(Bloomberg)Bullard has always been a bit of a hawk. The part that made news IMO was him saying 100bp by July and yet there are only THREE meetings in that span. Lots of folks felt like it was going to be .25 every meeting. Suddenly we had a math problem if his comment holds true. Either one of the meetings has to be .50 OR we get an inter-meeting move. It makes a good amount of sense that an inter meeting move may be prior to March as these things take a while to have the intended effect.
Lots of institutions have pricing models with assumptions built in. When you code in another possible interest rate hike that wasn't there, the model changes and gives you different asset allocations. The move yesterday was likely some asset shifting given that ONE Fed Governor is now publicly pushing for 100bp by July.
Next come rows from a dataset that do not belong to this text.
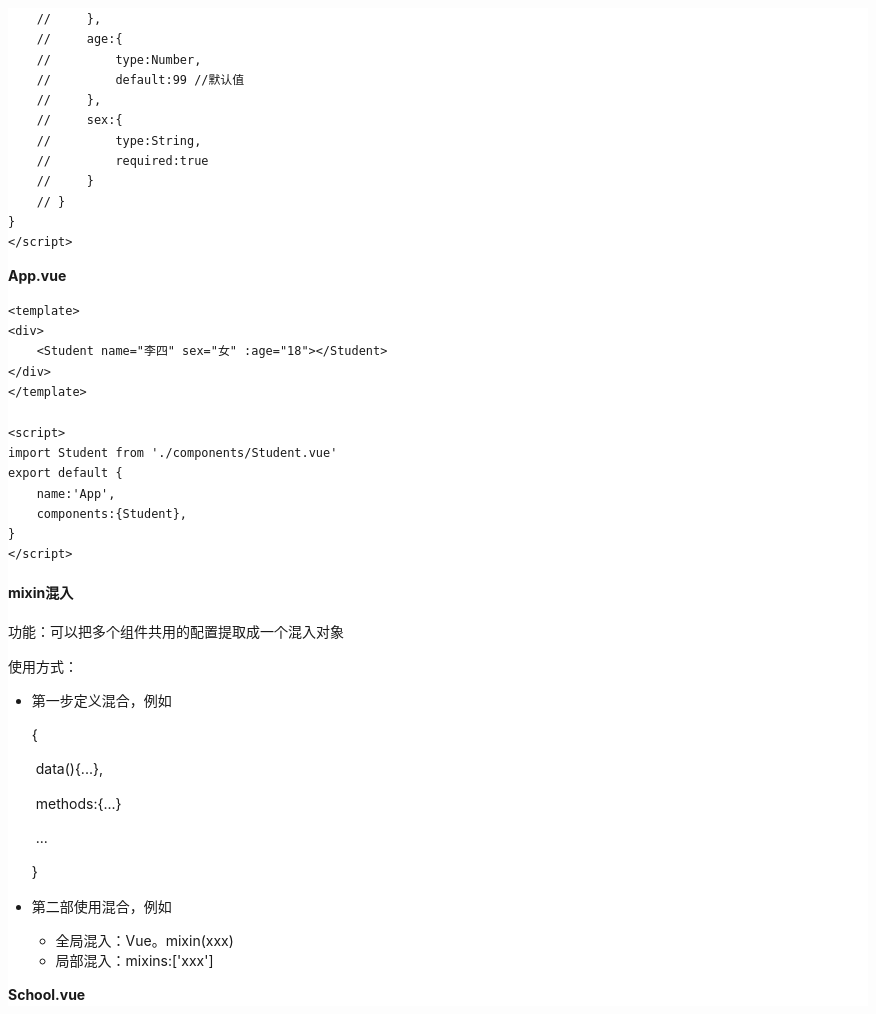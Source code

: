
```vue
    //     },
    //     age:{
    //         type:Number,
    //         default:99 //默认值
    //     },
    //     sex:{
    //         type:String,
    //         required:true
    //     }
    // }
}
</script>
```

**App.vue**

```vue
<template>
<div>
    <Student name="李四" sex="女" :age="18"></Student>
</div>
</template>

<script>
import Student from './components/Student.vue'
export default {
    name:'App',
    components:{Student},
}
</script>
```

#### mixin混入

功能：可以把多个组件共用的配置提取成一个混入对象

使用方式：

+ 第一步定义混合，例如

  {

  ​	data(){...},

  ​	methods:{...}

  ​	...

  }

+ 第二部使用混合，例如

  + 全局混入：Vue。mixin(xxx)
  + 局部混入：mixins:['xxx']

**School.vue**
The surge in U.S. consumer prices by more than forecast in January is adding to expectations that the Federal Reserve will raise rates soon and quickly. Goldman Sachs Group Inc. now sees seven 25 basis points hikes in 2022, one for every meeting left in the year. Traders are also pricing close to even odds of a 50 basis points move at the March meeting. Yesterday, Federal Reserve Bank of St. Louis President James Bullard, an FOMC voter this year, only added to that speculation when he said he like to see a full percentage point of tightening by July 1. He also raised the possibility of a move between scheduled meetings.